Supreme Court of Canada denies authority of human rights tribunal to award costs

Tribunal considered legal costs part of expenses legislation allows it to compensate for but it overstepped its authority: Court
|employmentlawtoday.com|Last Updated: 10/31/2011

The Canadian Human Rights Tribunal has the power to order financial compensation to victims of discrimination for suffering and lost wages, but it does not have the authority to make an offender pay for a complainant’s legal costs, the Supreme Court of Canada has ruled.

The tribunal awarded $4,000 for “suffering in respect of feelings and self-respect” to a female traffic technician who accused the Canadian Forces of discriminating against her because of her sex. Over a 14-year career, she had filed several complaints against various employees of the Canadian Forces. Though one investigation found a co-worker harassed her, she filed a human rights complaint three years after she left the Forces.

After the award, the technician applied for an award to cover her legal costs, which were more than $196,000. The tribunal interpreted a provision in the Canadian Human Rights Act (CHRA) that allowed it to award compensation for “expenses incurred by the victim as a result of the discriminatory practice” as including legal costs. As a result, the tribunal awarded the technician $47,000 in partial satisfaction based on the amount of evidence in her favour.
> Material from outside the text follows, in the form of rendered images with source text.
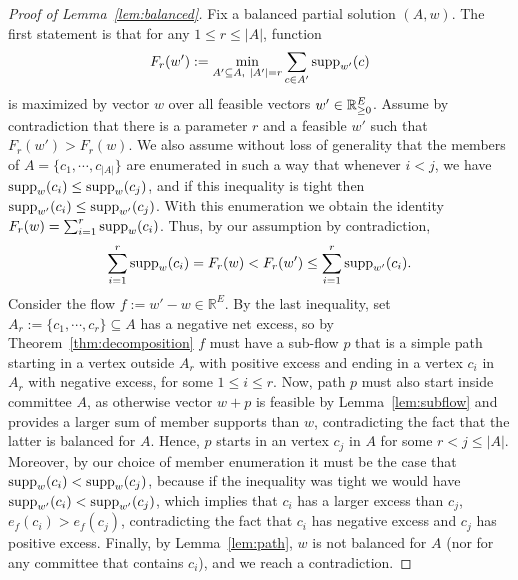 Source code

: \begin{proof}[Proof of Lemma~\ref{lem:balanced}]
Fix a balanced partial solution $(A,w)$. The first statement is that for any $1\leq r\leq |A|$, function 
%
$$F_r(w'):=\min_{A'\subseteq A, \ |A'|=r} \sum_{c\in A'} \supp_{w'}(c)$$
% 
is maximized by vector $w$ over all feasible vectors $w'\in\mathbb{R}_{\geq 0}^E$. 
Assume by contradiction that there is a parameter $r$ and a feasible $w'$ such that $F_r(w')>F_r(w)$. 
We also assume without loss of generality that the members of $A=\{c_1, \cdots, c_{|A|}\}$ are enumerated in such a way that whenever $i<j$, we have $\operatorname{supp}_w(c_i)\leq \operatorname{supp}_w(c_j)$, and if this inequality is tight then $\operatorname{supp}_{w'}(c_i)\leq \operatorname{supp}_{w'}(c_j)$.
%
With this enumeration we obtain the identity $F_r(w)=\sum_{i=1}^r \operatorname{supp}_w(c_i)$. 
Thus, by our assumption by contradiction, 
$$ \sum_{i=1}^r \operatorname{supp}_{w}(c_i) = F_r(w) < F_r(w') \leq  \sum_{i=1}^r \operatorname{supp}_{w'}(c_i). $$
%
%
Consider the flow $f:=w'-w\in\mathbb{R}^E$. 
By the last inequality, set $A_r:=\{c_1, \cdots, c_r\}\subseteq A$ has a negative net excess, so by Theorem~\ref{thm:decomposition} $f$ must have a sub-flow $p$ that is a simple path starting in a vertex outside $A_r$ with positive excess and ending in a vertex $c_i$ in $A_r$ with negative excess, for some $1\leq i\leq r$. 
Now, path $p$ must also start inside committee $A$, as otherwise vector $w+p$ is feasible by Lemma~\ref{lem:subflow} and provides a larger sum of member supports than $w$, contradicting the fact that the latter is balanced for $A$. 
Hence, $p$ starts in an vertex $c_j$ in $A$ for some $r<j\leq |A|$. 
Moreover, by our choice of member enumeration it must be the case that $\operatorname{supp}_w(c_i)<\operatorname{supp}_w(c_j)$, because if the inequality was tight we would have $\operatorname{supp}_{w'}(c_i)<\operatorname{supp}_{w'}(c_j)$, which implies that $c_i$ has a larger excess than $c_j$, $e_f(c_i)> e_f(c_j)$, contradicting the fact that $c_i$ has negative excess and $c_j$ has positive excess.
Finally, by Lemma~\ref{lem:path}, $w$ is not balanced for $A$ (nor for any committee that contains $c_i$), and we reach a contradiction. 


\end{proof}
The Attorney General of Canada appealed the costs award and the Federal Court of Appeal found the tribunal had no authority to make a costs award, since it did not involve its “human rights expertise.” This made the tribunal’s decision incorrect and unreasonable, depending on the standard of review used.

The technician appealed to the Supreme Court of Canada but Canada’s highest court unanimously dismissed the appeal.

“In our view, the text, context and purpose of the legislation clearly show that there is no authority in the tribunal to award legal costs and that there is no other reasonable interpretation of the relevant provisions. Faced with a difficult point of statutory interpretation and conflicting judicial authority, the tribunal adopted a dictionary meaning of ‘expenses’ and articulated what it considered to be a beneficial policy outcome rather than engage in an interpretative process taking account of the text, context and purpose of the provisions in issue,” said the Supreme Court.